Послушник со вздохом поднялся. Понравилось ему то, что увидел. Ничего, пусть воздуха их вонючего глотнет да воды неживой хлебнет, тогда и поговорим. А вообще странно как-то поступает Абдулла, нелогично. В такое опасное дело кидать несмышленыша, по моему разумению – большая глупость. Будь он хоть семи пядей во лбу, а все одно больше мешать станет, нежели помогать. Не готов он к таким делам. Разве что из соображений секретности, мол, занимается Алексич пустячным делом, потому и в подручные ему наладили послушника. В принципе, тут логично. А к Баюну многие ходят, так что с этой стороны подвоха нет и быть не может. Ладно, то все мои домыслы. Не ко времени над
В казначейство мы вошли минута в минуту. Представ пред мутны очи Кощея, я с удовлетворением отметил, что главный казначей оценил нашу пунктуальность, как говорят в Пограничье. Он кивнул, без промедления достал из закромов две пластиковые кредитки, бросил на стол. Помедлив немного, Кощей нацарапал что-то на клочке пергамента, подсунул к кредиткам.

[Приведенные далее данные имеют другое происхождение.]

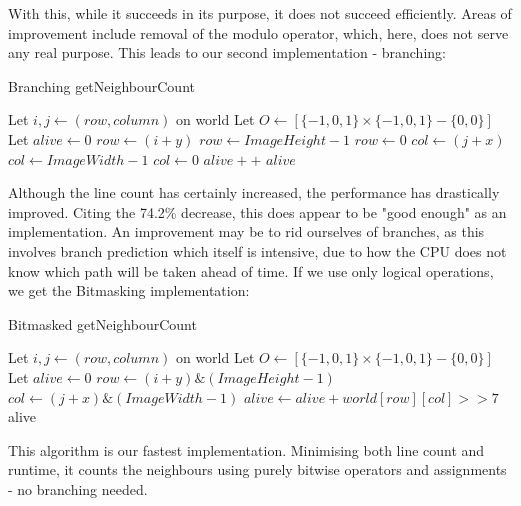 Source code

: \documentclass[twoside,twocolumn]{article}
\begin{document}
With this, while it succeeds in its purpose, it does not
succeed efficiently. Areas of improvement include removal of the modulo operator, which, here,
does not serve any real purpose. This leads to our second implementation - branching:

\begin{algorithm}
  \caption{Branching getNeighbourCount}
  \begin{algorithmic}
    \State Let $i, j \gets (row, column)$ on world
  \State Let $O \gets [\{-1,0,1\} \times \{-1, 0, 1\} - \{0,0\}]$
  \State Let $alive \gets 0$   
      \State $row \gets (i + y)$
        \State $row \gets ImageHeight-1$
        \State $row \gets 0$
      \EndIf
      \State $col \gets (j + x)$
        \State $col \gets ImageWidth - 1$
          \State $col \gets 0$
      \EndIf
      \State $alive++$
      \EndIf
    \EndFor
    \State \Return $alive$
  \end{algorithmic}
\end{algorithm}
Although the line count has certainly increased, the performance has drastically improved. Citing the 
74.2\% decrease, this does appear to be "good enough" as an implementation. An improvement may be to rid 
ourselves of branches, as this involves branch prediction which itself is intensive, due to how the CPU 
does not know which path will be taken ahead of time. If we use only logical operations,
we get the Bitmasking implementation:
\begin{algorithm}
  \caption{Bitmasked getNeighbourCount}
  \begin{algorithmic}
    \State Let $i, j \gets (row, column)$ on world
  \State Let $O \gets [\{-1,0,1\} \times \{-1, 0, 1\} - \{0,0\}]$
  \State Let $alive \gets 0$   
      \State $row \gets (i + y) \& (ImageHeight - 1)$
      \State $col \gets (j + x) \& (ImageWidth - 1)$
      \State $alive \gets alive + world[row][col] >> 7$
    \EndFor
    \State \Return alive
  \end{algorithmic}
\end{algorithm}

This algorithm is our fastest implementation. Minimising both line count and runtime, it 
counts the neighbours using purely bitwise operators and assignments - no branching needed.

\end{document}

– Зайдете к домовому Захарычу, платье подобающее получите, – противным гнусавым голосом произнес Кощей. – Денег много не тратьте, а то знаю я вас, транжир. Как дорвутся до казенного, так и не жалеют вовсе, все спустить норовят. Имейте ввиду: по возвращении ответите за каждую денежку, за каждую полушку отчитаетесь.
– Пин-коды? – ни тон, ни слова Чахлого – так его у нас называли – на меня не произвели ровным счетом никакого действия. Первый раз, что ли, в Пограничье хаживаю?
– На месте поставите.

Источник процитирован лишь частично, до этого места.